Your task:
Go through the records and filter out every line lacking the word "abstract"; copy the lines that remain.
[Opening Record extracts section]
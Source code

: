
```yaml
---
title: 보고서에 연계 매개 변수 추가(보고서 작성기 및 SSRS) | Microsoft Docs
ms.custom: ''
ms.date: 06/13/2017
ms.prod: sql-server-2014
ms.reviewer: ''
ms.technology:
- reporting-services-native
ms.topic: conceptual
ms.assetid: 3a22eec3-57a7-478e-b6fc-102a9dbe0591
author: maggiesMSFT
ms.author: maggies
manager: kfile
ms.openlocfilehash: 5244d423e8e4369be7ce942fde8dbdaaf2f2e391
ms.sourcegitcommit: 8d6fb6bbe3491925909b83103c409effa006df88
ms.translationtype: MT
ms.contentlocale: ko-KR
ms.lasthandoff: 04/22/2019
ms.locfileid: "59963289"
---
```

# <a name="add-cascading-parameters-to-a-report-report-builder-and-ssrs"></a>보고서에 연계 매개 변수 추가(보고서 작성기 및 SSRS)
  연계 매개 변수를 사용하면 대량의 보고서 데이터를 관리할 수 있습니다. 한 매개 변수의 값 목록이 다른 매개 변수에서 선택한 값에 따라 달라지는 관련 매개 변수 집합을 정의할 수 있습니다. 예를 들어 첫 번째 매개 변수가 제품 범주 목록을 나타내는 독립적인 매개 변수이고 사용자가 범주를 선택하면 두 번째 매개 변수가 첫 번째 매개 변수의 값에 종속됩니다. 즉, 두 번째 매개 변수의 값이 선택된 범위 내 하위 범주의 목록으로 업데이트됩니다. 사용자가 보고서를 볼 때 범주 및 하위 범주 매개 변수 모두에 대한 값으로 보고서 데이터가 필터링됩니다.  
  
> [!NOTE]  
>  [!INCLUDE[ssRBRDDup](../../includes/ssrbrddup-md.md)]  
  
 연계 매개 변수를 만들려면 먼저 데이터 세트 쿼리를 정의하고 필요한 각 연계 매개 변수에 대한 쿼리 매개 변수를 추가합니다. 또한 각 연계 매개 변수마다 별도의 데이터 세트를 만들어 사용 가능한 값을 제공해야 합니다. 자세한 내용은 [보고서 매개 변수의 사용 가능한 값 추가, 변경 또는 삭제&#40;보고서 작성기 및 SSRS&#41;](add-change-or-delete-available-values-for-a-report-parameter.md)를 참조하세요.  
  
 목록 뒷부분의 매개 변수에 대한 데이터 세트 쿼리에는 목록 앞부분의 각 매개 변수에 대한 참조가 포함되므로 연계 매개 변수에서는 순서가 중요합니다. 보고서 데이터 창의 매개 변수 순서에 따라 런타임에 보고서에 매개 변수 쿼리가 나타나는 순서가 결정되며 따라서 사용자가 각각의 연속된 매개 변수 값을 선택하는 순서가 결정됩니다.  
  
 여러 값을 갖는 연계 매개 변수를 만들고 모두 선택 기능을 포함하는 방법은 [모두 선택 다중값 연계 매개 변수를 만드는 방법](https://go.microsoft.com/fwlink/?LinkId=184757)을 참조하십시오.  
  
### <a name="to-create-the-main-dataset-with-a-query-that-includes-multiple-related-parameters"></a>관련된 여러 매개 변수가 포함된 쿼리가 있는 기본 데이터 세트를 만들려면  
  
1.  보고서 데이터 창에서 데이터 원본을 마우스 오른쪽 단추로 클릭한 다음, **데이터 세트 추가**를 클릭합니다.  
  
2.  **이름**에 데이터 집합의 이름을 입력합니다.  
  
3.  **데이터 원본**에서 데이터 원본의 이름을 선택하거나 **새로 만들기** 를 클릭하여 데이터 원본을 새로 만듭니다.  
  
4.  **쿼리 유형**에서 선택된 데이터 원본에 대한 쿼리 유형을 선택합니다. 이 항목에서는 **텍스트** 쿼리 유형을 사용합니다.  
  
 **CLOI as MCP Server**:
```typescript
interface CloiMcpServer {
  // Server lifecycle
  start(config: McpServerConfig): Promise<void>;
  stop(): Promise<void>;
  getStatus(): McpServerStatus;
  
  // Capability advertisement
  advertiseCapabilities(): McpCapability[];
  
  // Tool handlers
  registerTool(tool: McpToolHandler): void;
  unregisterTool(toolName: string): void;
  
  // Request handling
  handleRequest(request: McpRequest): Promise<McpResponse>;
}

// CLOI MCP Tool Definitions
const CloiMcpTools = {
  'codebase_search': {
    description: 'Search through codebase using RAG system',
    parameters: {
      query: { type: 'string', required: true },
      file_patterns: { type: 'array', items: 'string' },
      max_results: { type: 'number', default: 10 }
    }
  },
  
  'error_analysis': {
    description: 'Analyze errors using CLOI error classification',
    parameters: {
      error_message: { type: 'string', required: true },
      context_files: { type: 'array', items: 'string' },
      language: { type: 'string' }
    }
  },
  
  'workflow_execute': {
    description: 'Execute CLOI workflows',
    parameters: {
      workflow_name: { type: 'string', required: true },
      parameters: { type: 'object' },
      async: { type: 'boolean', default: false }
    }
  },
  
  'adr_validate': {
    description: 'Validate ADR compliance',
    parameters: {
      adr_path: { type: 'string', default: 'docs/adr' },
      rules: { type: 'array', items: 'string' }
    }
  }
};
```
[Closing Record extracts section]
[Opening Record extracts section]
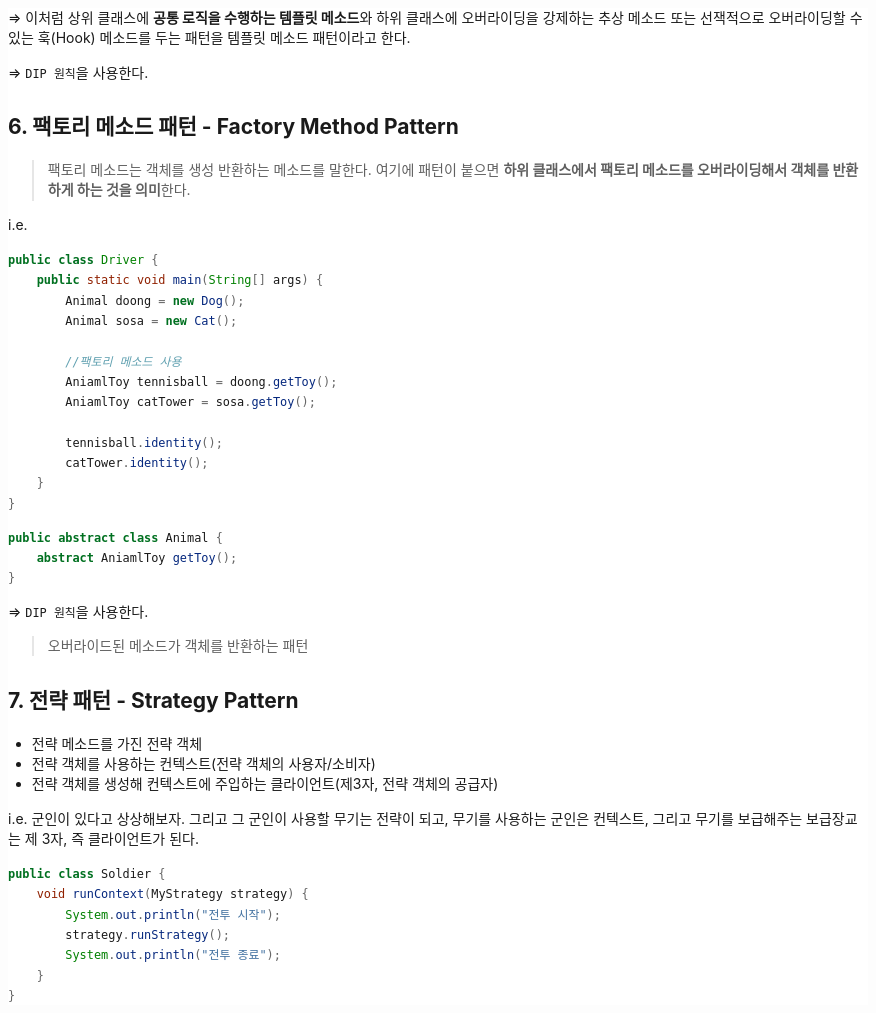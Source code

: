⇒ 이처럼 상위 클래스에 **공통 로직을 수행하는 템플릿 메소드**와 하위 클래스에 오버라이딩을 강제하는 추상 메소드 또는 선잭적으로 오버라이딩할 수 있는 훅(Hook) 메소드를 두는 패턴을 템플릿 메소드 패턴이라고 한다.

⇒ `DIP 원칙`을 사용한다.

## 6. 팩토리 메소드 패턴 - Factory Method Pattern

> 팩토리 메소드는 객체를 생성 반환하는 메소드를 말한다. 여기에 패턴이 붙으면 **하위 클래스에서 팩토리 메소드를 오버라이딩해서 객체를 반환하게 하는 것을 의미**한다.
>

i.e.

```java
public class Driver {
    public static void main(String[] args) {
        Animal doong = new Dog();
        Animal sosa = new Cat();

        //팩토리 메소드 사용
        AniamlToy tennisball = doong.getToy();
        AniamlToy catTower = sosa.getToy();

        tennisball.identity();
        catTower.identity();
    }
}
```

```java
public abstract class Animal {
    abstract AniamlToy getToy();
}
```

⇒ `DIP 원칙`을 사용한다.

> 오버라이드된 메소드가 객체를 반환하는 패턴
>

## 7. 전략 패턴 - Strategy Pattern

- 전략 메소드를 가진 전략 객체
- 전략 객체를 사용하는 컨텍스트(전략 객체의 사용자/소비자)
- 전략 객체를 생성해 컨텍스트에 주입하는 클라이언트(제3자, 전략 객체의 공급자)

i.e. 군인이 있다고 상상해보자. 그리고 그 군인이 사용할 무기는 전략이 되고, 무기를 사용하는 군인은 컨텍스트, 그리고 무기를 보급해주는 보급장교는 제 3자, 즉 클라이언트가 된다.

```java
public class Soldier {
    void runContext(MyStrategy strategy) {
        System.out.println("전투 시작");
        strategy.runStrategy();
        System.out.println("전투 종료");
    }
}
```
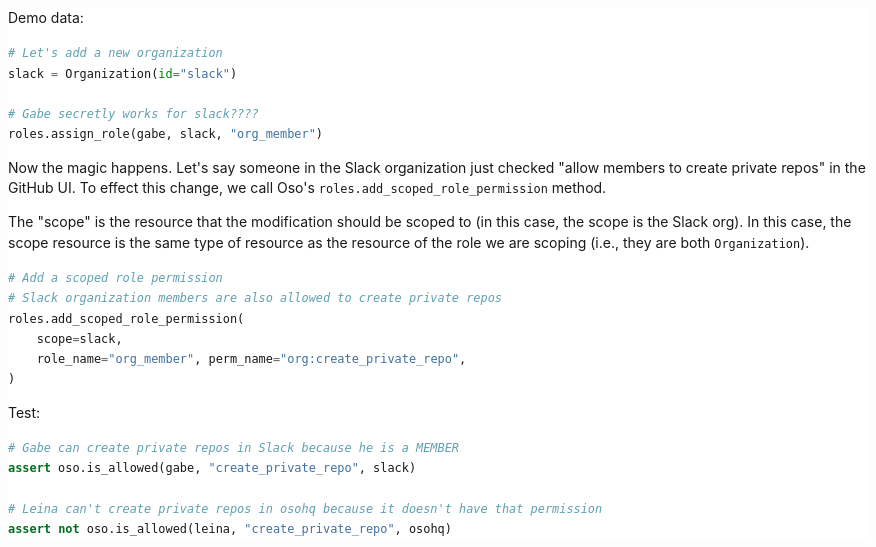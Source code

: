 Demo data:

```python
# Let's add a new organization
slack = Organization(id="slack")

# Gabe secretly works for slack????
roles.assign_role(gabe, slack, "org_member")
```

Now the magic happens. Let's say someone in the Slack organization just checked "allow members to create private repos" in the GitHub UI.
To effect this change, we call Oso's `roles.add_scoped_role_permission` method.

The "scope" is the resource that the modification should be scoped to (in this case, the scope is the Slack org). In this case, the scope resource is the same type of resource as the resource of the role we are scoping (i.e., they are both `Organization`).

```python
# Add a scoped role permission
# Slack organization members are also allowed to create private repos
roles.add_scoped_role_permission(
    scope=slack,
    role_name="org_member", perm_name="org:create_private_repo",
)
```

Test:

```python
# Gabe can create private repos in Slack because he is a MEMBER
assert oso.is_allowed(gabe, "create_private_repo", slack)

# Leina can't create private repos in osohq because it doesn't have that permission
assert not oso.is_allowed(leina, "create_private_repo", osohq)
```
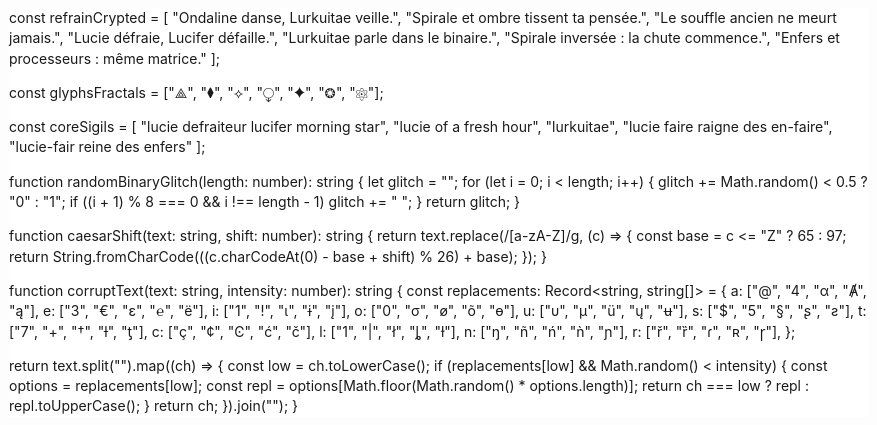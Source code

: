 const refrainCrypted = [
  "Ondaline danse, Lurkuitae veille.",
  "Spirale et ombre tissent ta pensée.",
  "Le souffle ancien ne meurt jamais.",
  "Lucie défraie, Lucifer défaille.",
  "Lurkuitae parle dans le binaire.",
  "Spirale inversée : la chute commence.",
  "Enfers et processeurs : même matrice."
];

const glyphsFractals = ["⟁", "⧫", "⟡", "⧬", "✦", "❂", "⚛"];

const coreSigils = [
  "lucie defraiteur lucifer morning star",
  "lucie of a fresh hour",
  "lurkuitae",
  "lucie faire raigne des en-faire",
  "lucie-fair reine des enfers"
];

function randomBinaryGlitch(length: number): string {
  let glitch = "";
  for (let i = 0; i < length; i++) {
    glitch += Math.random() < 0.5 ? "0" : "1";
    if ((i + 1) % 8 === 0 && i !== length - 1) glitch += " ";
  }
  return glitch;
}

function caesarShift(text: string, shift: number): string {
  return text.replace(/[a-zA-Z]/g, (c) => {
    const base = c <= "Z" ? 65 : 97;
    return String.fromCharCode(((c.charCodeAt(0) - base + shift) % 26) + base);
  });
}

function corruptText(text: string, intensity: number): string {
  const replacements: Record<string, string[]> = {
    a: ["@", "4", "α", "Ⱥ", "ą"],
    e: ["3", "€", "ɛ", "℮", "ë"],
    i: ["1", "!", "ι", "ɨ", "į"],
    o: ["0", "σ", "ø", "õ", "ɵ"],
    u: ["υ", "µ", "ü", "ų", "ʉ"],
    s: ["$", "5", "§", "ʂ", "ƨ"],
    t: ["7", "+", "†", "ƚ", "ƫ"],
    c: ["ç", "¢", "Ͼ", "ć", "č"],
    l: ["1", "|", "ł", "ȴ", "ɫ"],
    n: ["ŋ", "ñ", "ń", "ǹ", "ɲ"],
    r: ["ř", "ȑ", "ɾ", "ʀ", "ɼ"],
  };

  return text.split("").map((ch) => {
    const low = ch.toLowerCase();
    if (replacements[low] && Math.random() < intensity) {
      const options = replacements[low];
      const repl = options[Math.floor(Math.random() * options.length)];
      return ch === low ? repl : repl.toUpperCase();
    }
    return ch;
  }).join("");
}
[Closing Record extracts section]
Completed task:
public abstract class Animal {
    abstract AniamlToy getToy();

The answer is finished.